- _Problem description_:
Leave out the images and return all the data word for word.

- _Input data_:
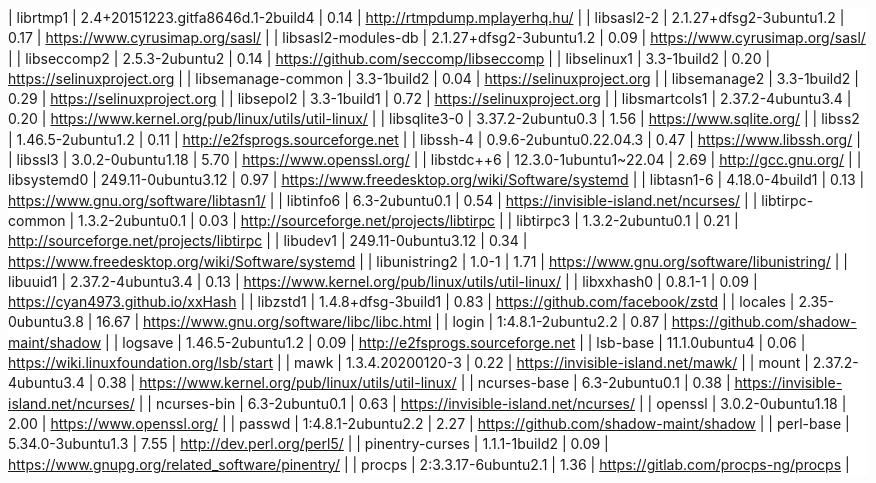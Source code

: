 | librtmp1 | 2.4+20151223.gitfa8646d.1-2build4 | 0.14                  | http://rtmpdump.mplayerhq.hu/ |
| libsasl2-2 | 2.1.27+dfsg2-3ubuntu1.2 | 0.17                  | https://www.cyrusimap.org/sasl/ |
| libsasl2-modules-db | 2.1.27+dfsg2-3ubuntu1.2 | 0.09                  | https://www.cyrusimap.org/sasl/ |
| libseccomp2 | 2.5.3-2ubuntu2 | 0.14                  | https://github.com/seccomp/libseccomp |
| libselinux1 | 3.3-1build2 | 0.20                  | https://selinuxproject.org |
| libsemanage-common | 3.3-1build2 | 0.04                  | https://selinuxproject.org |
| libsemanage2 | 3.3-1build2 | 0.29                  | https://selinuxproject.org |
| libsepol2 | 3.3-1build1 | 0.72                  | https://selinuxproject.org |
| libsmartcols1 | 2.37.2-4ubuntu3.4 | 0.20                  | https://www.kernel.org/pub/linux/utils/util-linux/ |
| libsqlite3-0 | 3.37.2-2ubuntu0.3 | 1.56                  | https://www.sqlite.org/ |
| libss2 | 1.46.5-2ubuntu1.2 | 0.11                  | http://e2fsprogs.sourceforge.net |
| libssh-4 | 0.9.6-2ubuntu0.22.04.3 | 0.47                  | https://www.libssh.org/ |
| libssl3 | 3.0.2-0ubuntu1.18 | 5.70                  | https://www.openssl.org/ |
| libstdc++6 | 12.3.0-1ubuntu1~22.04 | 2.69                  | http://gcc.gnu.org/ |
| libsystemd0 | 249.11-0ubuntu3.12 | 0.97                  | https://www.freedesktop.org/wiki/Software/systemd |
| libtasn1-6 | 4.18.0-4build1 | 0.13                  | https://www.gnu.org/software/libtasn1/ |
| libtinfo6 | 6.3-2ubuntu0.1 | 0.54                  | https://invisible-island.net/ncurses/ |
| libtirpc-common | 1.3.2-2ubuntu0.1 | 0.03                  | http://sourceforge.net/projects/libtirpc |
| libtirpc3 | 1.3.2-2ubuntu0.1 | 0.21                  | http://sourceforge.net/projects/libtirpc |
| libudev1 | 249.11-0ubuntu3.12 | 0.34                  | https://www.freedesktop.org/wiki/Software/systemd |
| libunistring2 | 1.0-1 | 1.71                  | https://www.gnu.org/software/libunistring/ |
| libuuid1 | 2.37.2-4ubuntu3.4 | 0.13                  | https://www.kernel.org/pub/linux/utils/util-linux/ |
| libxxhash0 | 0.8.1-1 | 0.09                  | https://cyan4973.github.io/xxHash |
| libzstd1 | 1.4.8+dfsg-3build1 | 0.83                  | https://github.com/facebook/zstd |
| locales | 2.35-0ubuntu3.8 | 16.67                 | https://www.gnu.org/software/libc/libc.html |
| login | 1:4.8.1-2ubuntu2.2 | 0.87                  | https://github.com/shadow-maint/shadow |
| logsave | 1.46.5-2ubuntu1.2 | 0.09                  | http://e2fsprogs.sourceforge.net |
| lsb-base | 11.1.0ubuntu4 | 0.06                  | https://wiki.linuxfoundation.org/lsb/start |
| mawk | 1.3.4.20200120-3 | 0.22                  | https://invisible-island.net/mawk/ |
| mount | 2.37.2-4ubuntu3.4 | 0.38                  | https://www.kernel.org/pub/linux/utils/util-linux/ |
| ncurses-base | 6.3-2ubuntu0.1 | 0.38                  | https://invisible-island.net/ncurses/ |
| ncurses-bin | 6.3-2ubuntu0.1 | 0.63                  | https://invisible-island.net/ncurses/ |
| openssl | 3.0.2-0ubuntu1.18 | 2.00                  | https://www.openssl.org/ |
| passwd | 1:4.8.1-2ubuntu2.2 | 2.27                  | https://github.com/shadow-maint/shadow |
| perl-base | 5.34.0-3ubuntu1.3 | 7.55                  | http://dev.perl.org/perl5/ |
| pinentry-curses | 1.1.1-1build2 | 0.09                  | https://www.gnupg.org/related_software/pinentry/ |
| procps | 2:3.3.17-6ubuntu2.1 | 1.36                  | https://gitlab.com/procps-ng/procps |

- _Reply_:
Source code

: | librtmp1 | 2.4+20151223.gitfa8646d.1-2build4 | 0.14                  | http://rtmpdump.mplayerhq.hu/ |
| libsasl2-2 | 2.1.27+dfsg2-3ubuntu1.2 | 0.17                  | https://www.cyrusimap.org/sasl/ |
| libsasl2-modules-db | 2.1.27+dfsg2-3ubuntu1.2 | 0.09                  | https://www.cyrusimap.org/sasl/ |
| libseccomp2 | 2.5.3-2ubuntu2 | 0.14                  | https://github.com/seccomp/libseccomp |
| libselinux1 | 3.3-1build2 | 0.20                  | https://selinuxproject.org |
| libsemanage-common | 3.3-1build2 | 0.04                  | https://selinuxproject.org |
| libsemanage2 | 3.3-1build2 | 0.29                  | https://selinuxproject.org |
| libsepol2 | 3.3-1build1 | 0.72                  | https://selinuxproject.org |
| libsmartcols1 | 2.37.2-4ubuntu3.4 | 0.20                  | https://www.kernel.org/pub/linux/utils/util-linux/ |
| libsqlite3-0 | 3.37.2-2ubuntu0.3 | 1.56                  | https://www.sqlite.org/ |
| libss2 | 1.46.5-2ubuntu1.2 | 0.11                  | http://e2fsprogs.sourceforge.net |
| libssh-4 | 0.9.6-2ubuntu0.22.04.3 | 0.47                  | https://www.libssh.org/ |
| libssl3 | 3.0.2-0ubuntu1.18 | 5.70                  | https://www.openssl.org/ |
| libstdc++6 | 12.3.0-1ubuntu1~22.04 | 2.69                  | http://gcc.gnu.org/ |
| libsystemd0 | 249.11-0ubuntu3.12 | 0.97                  | https://www.freedesktop.org/wiki/Software/systemd |
| libtasn1-6 | 4.18.0-4build1 | 0.13                  | https://www.gnu.org/software/libtasn1/ |
| libtinfo6 | 6.3-2ubuntu0.1 | 0.54                  | https://invisible-island.net/ncurses/ |
| libtirpc-common | 1.3.2-2ubuntu0.1 | 0.03                  | http://sourceforge.net/projects/libtirpc |
| libtirpc3 | 1.3.2-2ubuntu0.1 | 0.21                  | http://sourceforge.net/projects/libtirpc |
| libudev1 | 249.11-0ubuntu3.12 | 0.34                  | https://www.freedesktop.org/wiki/Software/systemd |
| libunistring2 | 1.0-1 | 1.71                  | https://www.gnu.org/software/libunistring/ |
| libuuid1 | 2.37.2-4ubuntu3.4 | 0.13                  | https://www.kernel.org/pub/linux/utils/util-linux/ |
| libxxhash0 | 0.8.1-1 | 0.09                  | https://cyan4973.github.io/xxHash |
| libzstd1 | 1.4.8+dfsg-3build1 | 0.83                  | https://github.com/facebook/zstd |
| locales | 2.35-0ubuntu3.8 | 16.67                 | https://www.gnu.org/software/libc/libc.html |
| login | 1:4.8.1-2ubuntu2.2 | 0.87                  | https://github.com/shadow-maint/shadow |
| logsave | 1.46.5-2ubuntu1.2 | 0.09                  | http://e2fsprogs.sourceforge.net |
| lsb-base | 11.1.0ubuntu4 | 0.06                  | https://wiki.linuxfoundation.org/lsb/start |
| mawk | 1.3.4.20200120-3 | 0.22                  | https://invisible-island.net/mawk/ |
| mount | 2.37.2-4ubuntu3.4 | 0.38                  | https://www.kernel.org/pub/linux/utils/util-linux/ |
| ncurses-base | 6.3-2ubuntu0.1 | 0.38                  | https://invisible-island.net/ncurses/ |
| ncurses-bin | 6.3-2ubuntu0.1 | 0.63                  | https://invisible-island.net/ncurses/ |
| openssl | 3.0.2-0ubuntu1.18 | 2.00                  | https://www.openssl.org/ |
| passwd | 1:4.8.1-2ubuntu2.2 | 2.27                  | https://github.com/shadow-maint/shadow |
| perl-base | 5.34.0-3ubuntu1.3 | 7.55                  | http://dev.perl.org/perl5/ |
| pinentry-curses | 1.1.1-1build2 | 0.09                  | https://www.gnupg.org/related_software/pinentry/ |
| procps | 2:3.3.17-6ubuntu2.1 | 1.36                  | https://gitlab.com/procps-ng/procps |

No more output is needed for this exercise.